The training programme is designed to build the capability of Pacific providers and practitioners by providing training on culturally appropriate responses to Pacific individuals and families affected by family violence. People of influence in Pacific communities are also able to participate.
There are two parts to the training programme:
Part 1: What you need to know covers what defines family violence, the effect on Pacific communities, relevant legislation, the latest data, safety planning and managing risk with an emphasis on the experiences of Pacific peoples and their families. It is designed for Pacific community support workers and members of the Pacific community who are often the first people approached by Pacific families experiencing family violence.
Part 2 offers ethnic specific programmes that address cultural approaches to family wellbeing when dealing with family violence, specific to one of the eight biggest Pacific communities living in Aotearoa New Zealand: Cook Islands, Fiji, Kiribati, Niue, Samoa, Tokelau, Tonga and Tuvalu.
Le Va offers Pasifika cultural competency training for health and disability workers (not specific to family violence). They have released the dates for their 2019 training. Some sessions have a disability focus.
Le Va also offers LifeKeepers, a national suicide prevention training programme created especially for New Zealand communities.

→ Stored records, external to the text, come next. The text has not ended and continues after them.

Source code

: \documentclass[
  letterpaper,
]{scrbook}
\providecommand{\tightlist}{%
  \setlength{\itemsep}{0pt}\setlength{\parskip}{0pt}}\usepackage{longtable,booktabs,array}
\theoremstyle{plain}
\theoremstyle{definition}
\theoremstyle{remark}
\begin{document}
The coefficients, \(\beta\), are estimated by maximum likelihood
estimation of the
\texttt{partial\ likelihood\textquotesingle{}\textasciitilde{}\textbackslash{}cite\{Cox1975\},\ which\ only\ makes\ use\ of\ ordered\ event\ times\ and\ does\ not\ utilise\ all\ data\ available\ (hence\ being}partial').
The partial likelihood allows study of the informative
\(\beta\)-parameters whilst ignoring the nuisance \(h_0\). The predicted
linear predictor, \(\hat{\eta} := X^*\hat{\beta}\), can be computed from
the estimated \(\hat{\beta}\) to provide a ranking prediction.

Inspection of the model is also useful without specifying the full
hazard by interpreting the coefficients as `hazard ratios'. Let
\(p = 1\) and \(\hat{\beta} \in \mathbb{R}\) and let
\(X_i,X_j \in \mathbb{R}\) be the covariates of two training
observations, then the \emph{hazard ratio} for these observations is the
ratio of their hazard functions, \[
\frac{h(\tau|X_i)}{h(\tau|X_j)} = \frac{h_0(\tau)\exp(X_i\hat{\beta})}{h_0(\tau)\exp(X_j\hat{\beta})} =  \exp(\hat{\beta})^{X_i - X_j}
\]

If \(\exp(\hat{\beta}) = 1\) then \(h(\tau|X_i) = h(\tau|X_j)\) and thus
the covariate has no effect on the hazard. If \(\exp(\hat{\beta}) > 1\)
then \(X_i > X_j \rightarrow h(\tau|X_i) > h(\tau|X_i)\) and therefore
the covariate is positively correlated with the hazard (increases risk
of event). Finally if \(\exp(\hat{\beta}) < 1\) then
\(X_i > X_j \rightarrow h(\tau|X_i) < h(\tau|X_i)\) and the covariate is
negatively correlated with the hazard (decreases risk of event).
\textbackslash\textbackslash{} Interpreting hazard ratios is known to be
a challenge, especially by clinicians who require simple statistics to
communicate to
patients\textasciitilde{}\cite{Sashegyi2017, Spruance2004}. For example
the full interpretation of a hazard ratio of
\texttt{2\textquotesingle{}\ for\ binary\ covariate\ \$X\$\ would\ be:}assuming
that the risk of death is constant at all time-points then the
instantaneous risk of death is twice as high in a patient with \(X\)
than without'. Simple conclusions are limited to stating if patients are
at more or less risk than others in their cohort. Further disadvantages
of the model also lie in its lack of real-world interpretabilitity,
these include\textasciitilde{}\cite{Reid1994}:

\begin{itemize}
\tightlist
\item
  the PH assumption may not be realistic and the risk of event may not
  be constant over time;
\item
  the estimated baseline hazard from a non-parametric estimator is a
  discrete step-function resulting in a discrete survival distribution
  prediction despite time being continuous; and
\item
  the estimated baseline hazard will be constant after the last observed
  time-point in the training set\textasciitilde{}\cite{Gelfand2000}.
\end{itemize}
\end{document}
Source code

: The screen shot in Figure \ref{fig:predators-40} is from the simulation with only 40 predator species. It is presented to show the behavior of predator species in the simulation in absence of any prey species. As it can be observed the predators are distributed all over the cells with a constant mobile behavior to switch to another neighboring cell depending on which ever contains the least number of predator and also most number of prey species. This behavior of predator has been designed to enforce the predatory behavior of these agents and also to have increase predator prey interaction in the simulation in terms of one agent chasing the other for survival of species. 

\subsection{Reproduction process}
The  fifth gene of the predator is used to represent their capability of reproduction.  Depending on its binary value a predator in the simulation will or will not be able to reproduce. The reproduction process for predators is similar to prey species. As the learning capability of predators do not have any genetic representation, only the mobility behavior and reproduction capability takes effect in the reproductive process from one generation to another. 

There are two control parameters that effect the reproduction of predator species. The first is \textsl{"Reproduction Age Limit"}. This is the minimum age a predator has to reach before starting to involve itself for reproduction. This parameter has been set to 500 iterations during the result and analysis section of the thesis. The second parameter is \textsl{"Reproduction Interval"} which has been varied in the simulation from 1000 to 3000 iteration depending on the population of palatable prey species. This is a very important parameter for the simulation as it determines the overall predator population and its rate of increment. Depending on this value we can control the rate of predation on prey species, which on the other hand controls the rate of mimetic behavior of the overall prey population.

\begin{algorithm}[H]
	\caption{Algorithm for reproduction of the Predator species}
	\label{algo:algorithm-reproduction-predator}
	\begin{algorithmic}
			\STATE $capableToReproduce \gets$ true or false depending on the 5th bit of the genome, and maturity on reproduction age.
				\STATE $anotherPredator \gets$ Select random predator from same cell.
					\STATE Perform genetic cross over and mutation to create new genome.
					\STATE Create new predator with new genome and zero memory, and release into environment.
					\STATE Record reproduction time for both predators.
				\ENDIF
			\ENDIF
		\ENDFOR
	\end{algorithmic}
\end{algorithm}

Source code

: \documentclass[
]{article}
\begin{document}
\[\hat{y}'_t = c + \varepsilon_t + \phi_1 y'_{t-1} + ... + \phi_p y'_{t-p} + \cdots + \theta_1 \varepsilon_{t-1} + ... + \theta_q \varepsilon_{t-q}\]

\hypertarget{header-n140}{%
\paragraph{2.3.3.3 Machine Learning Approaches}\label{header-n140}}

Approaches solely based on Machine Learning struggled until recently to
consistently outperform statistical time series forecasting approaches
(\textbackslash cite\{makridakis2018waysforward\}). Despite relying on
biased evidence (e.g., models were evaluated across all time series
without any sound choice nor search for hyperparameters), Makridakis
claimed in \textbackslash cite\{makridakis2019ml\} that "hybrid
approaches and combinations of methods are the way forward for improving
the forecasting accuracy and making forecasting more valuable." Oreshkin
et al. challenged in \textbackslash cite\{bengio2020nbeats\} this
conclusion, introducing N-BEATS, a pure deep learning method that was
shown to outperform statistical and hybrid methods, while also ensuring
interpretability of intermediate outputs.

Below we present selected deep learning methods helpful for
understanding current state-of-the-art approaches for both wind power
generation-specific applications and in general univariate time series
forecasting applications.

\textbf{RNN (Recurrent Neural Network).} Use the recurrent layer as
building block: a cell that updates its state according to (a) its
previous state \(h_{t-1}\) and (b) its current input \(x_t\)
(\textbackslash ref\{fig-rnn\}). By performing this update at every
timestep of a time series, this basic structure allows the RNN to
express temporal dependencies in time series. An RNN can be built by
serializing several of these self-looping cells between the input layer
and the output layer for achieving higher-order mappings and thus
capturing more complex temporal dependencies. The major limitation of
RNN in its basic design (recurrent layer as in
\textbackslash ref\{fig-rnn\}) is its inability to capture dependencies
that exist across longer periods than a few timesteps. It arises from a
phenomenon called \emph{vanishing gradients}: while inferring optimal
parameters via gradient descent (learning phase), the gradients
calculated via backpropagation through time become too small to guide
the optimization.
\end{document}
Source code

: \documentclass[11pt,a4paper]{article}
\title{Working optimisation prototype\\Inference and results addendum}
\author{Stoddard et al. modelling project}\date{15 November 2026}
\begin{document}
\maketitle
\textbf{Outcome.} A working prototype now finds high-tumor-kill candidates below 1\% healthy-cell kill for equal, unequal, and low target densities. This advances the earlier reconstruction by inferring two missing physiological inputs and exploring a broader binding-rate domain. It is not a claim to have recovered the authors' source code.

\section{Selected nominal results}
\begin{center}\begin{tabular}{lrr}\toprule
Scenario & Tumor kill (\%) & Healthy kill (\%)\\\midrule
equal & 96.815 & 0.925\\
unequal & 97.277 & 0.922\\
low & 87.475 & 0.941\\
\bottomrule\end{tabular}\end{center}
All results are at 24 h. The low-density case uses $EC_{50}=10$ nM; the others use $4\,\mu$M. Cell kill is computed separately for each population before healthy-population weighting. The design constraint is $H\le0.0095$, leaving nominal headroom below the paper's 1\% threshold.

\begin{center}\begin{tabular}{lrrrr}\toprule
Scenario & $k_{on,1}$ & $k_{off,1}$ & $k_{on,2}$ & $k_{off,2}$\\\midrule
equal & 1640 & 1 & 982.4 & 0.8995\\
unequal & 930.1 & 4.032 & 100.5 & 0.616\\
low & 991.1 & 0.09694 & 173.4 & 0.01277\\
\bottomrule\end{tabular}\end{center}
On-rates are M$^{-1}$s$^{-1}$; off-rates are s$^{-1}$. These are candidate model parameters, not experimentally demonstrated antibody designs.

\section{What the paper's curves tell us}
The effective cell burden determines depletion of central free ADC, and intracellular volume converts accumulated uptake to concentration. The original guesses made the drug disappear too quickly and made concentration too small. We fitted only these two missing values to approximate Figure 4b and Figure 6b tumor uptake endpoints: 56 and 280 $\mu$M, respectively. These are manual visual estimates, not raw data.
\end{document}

The programme is designed especially for people who work in communities or in frontline community roles, such as: support workers, sports coaches, emergency service personnel, church leaders, school counsellors, youth workers, Māori wardens, caregivers, Kaumatua and community leaders.
Aotearoa New Zealand
In July 2018, ACC Minister Iain Lees-Galloway and Minister for Pacific Peoples Aupito William Sio announced the launch of a five year national violence prevention programme for Pasifika young people, called Atu-Mai.
At the Pacific Aotearoa Summit in November 2018, the Ministry for Pacific Peoples launched a new report. The report, Lalanga Fou, sets out the Government's vision for Pacific communities in New Zealand. It was developed from public consultation involving an online survey and talanoa (discussion, conversation). See the Pacific Aotearoa website for more information including brief summaries and case studies.
Also in 2018, four new reports were published from research projects exploring ways to address family violence in Pacific communities and cultural contexts in Aotearoa New Zealand.
Eleven Pacific countries have agreed to form a regional working group to address domestic violence. The group will support countries with implementation of existing domestic violence or family protection legislation, which could include common regional strategies and initiatives. Listen to an interview with the director of the Pacific Community's Regional Rights Resource Team, Miles Young on Radio NZ.
The Samoan national inquiry into family violence released its final report in September 2018. The full report, National Public Inquiry into Family Violence in Samoa State of human rights report (2018) is available from the Samoa Office of the Ombudsman.